🌿 Welcome! The goal of this getting started tutorial is to give you some hands-on practice understanding the edit history of a Jupyter notebook using Verdant. 🌿

Setup & Materials

For this tutorial you'll need Verdant installed in JupyterLab. We'll use a notebook houses_kc.ipynb and its Verdant history file houses_kc.ipyhistory. Verdant stores output images, like plots or charts, in a seperate folder houses_kc_output. All of these materials can be downloaded as a zip file tutorial_notebook.zip from the GitHub repository tutorial folder.

Next unzip the folder on your own machine and start jupyter lab with jupyter lab .. Open up the notebook in: tutorial_notebook/houses_king_county/houses_kc.ipynb.

If everything has loaded OK, you should see Verdant's tree log icon at the left. Click the log to open up Verdant. You should see an activity pane like below.

In houses_kc.ipynb the author has been at work predicting housing prices in the Seattle area of the United States. In this tutorial, we'll use history to uncover different details of the analysis and the author's modeling choices.

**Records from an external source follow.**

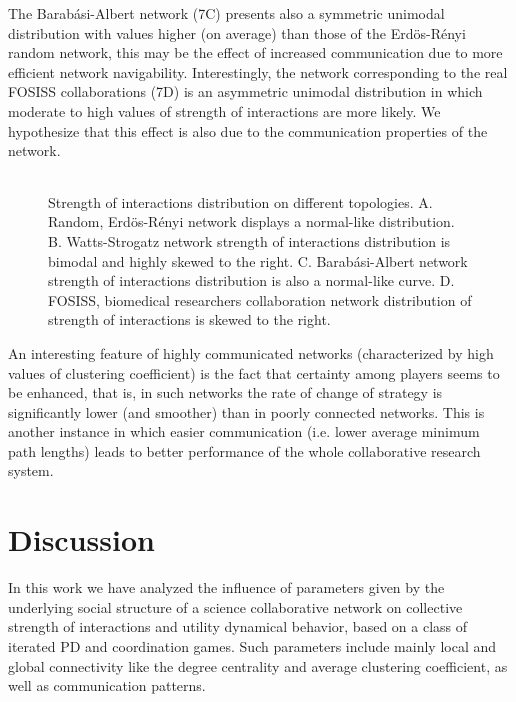 \documentclass{bmcart}
\def\texttt{[image: ]}
\begin{document}
The Barab\'asi-Albert network (7C) presents also a symmetric unimodal
distribution with values higher (on average) than those of the Erd\"{o}s-R\'enyi
random network, this may be the effect of increased communication due to more
efficient network navigability. Interestingly, the network corresponding to the
real FOSISS collaborations (7D) is an asymmetric unimodal distribution in which
moderate to high values of strength of interactions are more likely. We 
hypothesize that this effect is also due to the communication properties of the
network. \\

\begin{figure} [h!]
\centering
\begin{tabular}{cc}

\end{tabular}
\caption{Strength of interactions distribution on different topologies. A. Random, Erd\"{o}s-R\'enyi network displays a normal-like
distribution. B. Watts-Strogatz network strength of interactions distribution is bimodal and highly skewed to the right. C.
Barab\'asi-Albert network strength of interactions distribution is also a
normal-like curve. D. FOSISS, biomedical researchers collaboration network distribution of strength of interactions is skewed to the right.}\label{histo_trust}  
\end{figure}


An interesting feature of highly communicated networks (characterized
by high values of clustering coefficient) is the fact that certainty
among players seems to be enhanced, that is, in such networks the rate
of change of strategy is significantly lower (and smoother) than in
poorly connected networks. This is another instance in which easier
communication (i.e. lower average minimum path lengths) leads to better
performance of the whole collaborative research system.\\

\section*{Discussion}
\label{sec:3}

In this work we have analyzed the influence of parameters
  given by the underlying social structure of a science collaborative
  network on collective strength of interactions and utility dynamical
  behavior, based on a class of iterated PD and coordination
  games. Such parameters include mainly local and global connectivity
  like the degree centrality and average clustering coefficient, as
  well as communication patterns.\\
\end{document}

🌱 In this tutorial, triple-click the black bar with your mouse to reveal the answers to a question. 🌱

Secret revealed. You did it!

1. Get an overview of what has been done so far

The dataset in this analysis has a fair number of features to describe each property. However, the author of houses_kc.ipynb seems to have picked just a single feature sqft_living for their first model:

Did the author explore any of the other features? One good way to get an overview is to take a peek at how this notebook has evolved over time. Using the activity pane (shown below) scroll down to the earliest version of the notebook.

Question: Looking at the earliest version, what date and time did the author first start working on this notebook?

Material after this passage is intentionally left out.